Trello is a collaboration tool that organizes your projects into boards. In one glance, Trello tells you what's being worked on, who's working on what, and where something is in a process and presents itself a most common Kanban board principle realization.

The main goal of this principle is not to manage developer's time, but rather to give you visibility into what is happening in the project. This enables planning work, tracking progress, and retrospecting. In this guide we will talk about productivity system, which is based on ideas from Getting Things Done and Kanban.

Everything that everyone needs to remember must be logged to Trello. Only then team would be able trust it and developers and managers won’t have to run through five notebooks to make sure that have not forgotten anything. When an idea pops up, you need to be able to capture it. This must be as effortless as possible like it's realized in Trello.

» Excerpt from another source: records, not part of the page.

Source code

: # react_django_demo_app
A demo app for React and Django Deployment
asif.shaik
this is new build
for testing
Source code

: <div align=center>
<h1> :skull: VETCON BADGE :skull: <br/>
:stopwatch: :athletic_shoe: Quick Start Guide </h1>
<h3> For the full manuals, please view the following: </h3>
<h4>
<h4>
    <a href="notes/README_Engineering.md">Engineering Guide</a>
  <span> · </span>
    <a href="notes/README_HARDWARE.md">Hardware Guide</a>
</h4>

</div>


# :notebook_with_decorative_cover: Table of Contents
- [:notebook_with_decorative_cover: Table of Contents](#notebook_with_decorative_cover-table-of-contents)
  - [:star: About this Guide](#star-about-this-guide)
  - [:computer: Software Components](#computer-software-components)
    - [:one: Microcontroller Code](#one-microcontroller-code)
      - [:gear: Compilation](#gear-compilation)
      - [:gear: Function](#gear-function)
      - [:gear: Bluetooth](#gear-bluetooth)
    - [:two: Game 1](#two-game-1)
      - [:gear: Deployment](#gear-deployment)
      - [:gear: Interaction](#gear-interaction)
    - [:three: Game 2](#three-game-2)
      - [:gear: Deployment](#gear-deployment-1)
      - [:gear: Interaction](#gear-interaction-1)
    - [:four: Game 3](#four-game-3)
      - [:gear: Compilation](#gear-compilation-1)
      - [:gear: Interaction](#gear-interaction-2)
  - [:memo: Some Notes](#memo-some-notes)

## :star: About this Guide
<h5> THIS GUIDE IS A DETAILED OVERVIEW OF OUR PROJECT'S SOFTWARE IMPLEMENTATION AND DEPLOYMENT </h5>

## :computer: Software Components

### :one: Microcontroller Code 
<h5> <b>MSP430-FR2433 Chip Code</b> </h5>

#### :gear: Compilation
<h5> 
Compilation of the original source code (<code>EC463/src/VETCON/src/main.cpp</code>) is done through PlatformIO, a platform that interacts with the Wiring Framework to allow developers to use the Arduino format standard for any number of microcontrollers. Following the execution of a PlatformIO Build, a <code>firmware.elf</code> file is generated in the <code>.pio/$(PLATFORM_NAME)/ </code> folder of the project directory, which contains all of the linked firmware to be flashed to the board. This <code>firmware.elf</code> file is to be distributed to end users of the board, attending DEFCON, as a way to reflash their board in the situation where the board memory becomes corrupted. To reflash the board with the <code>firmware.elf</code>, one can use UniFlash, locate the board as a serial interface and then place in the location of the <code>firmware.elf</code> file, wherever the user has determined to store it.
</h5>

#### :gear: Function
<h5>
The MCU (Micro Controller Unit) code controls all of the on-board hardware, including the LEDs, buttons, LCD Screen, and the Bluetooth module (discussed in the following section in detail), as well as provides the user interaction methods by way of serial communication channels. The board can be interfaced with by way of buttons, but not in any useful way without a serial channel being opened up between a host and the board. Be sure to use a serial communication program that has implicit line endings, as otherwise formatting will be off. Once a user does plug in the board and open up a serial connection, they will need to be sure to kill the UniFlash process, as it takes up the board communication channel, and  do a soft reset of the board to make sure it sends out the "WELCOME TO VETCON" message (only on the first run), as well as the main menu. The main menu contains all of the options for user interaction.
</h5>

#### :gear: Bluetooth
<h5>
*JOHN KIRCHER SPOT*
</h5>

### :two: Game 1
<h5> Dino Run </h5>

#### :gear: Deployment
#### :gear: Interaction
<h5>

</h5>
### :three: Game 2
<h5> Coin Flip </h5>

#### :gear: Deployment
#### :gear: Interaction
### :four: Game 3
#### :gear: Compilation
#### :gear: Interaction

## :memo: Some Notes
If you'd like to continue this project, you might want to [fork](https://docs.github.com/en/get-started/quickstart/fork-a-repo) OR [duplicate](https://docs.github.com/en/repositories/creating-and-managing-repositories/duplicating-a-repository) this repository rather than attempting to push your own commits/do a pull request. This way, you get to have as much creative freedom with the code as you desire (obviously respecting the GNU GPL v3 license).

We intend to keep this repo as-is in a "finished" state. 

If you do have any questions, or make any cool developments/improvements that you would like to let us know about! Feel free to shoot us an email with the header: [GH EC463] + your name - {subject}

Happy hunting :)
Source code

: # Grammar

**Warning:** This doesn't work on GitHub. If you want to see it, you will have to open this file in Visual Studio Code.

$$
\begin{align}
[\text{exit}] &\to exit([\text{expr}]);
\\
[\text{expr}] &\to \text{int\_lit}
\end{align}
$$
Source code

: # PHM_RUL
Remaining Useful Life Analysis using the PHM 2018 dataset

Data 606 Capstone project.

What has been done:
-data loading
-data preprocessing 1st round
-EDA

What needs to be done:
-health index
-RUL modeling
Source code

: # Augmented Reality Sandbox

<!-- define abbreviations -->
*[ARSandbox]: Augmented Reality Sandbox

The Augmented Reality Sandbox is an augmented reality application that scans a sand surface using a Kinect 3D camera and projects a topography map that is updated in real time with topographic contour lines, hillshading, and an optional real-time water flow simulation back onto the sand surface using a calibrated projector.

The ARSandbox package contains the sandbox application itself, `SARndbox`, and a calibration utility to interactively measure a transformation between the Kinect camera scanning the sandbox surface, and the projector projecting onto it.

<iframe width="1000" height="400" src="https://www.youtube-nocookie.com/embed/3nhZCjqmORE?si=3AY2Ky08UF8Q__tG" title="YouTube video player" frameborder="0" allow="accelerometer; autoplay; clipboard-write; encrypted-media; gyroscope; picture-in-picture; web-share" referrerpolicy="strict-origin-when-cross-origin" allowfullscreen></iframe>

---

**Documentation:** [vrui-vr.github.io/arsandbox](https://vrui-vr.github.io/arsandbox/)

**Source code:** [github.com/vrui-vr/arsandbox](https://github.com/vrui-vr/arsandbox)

Main Trello ideas and goals:

  • Visualize team work. Everybody should always have a clear picture of what everyone is doing, how well it is going, what is blocking, and what have been already accomplished. Using boards and cards is a great way to visualize this information.

  • Minimize work in progress. Having a lot of things in progress generates waste. Developer has to constantly context switch, which makes feel overwhelmed and not very productive. This is another example when using a Kanban board shines: everybody knows how many cards are in the “in-progress” column. It is possible to set a limit of cards. So when you want to take on another task, you can see if there is room. And if there is none, you have to finish one of the started tasks, or push it back till later.

  • Dealing with stale tasks. We always tend to push back certain important but unpleasant tasks till later, so they can be on our task list for months. They have to be dealt with, and it is better to do it sooner than later. Others are not important. Developers subconsciously know it and that is why they never would be done. Trello has a nice feature called "Card Aging" that helps deal with this problem.

  • Backlog and sprint. All the tasks and notes which may be needed someday should be stored in a board called "backlog". "Sprint" idea came from Agile methodology and means, in other words, iteration with the list of goals at the end of it. Trello gives us possibility to make

  • Retrospect. Team should do weekly retrospectives during which go through all the completed tasks and label them with respective labels.

States (Board's lists)

Each card during sprint should pass through the list of mandatory transactions: starting from idea in the Icebox, passing through clarifications from Product Owner, up to development and finishing this sprint at the production. Should admit, that responsibles may be switched between developers, testers and managers while this cycle. The wide list of the states may be looked like this:

  • Backlog. Contains mostly ideas neither completed read-for-development cards.
  • Icebox. Being process and ready to be done, cards in that list should be ordered by the importance.
  • Needs Clarification is a helper state if clarifications from Owners is acceptable. It's ok to skip this step if everything is clear.
  • Critical. Everything that should be done ASAP, means this card has a blocker / bug from staging or prod.
  • Rejected. All useless ideas goes here.
  • Sprint (date). The stack of tasks for the team for today.
  • In Development. The best indicator to understand what's everybody doing now. Should be taken from To Do.
  • Finished for Code Review. Must represent existing, working and tested code inside the ready-to-merge Pull Request. Goes here from In Development part.
  • QA Test on Staging. Here comes testers, first baptism of fire for the new code. Should be processed by QA after first deploy to stage server.
  • Deploy to Production. List of tasks, ready to be shown in real life.
  • QA Test on Production. Last try to catch released bugs.
  • Finised (date). Last step for accepted task. Provides retrospective for the sprint, shows was it successful or not.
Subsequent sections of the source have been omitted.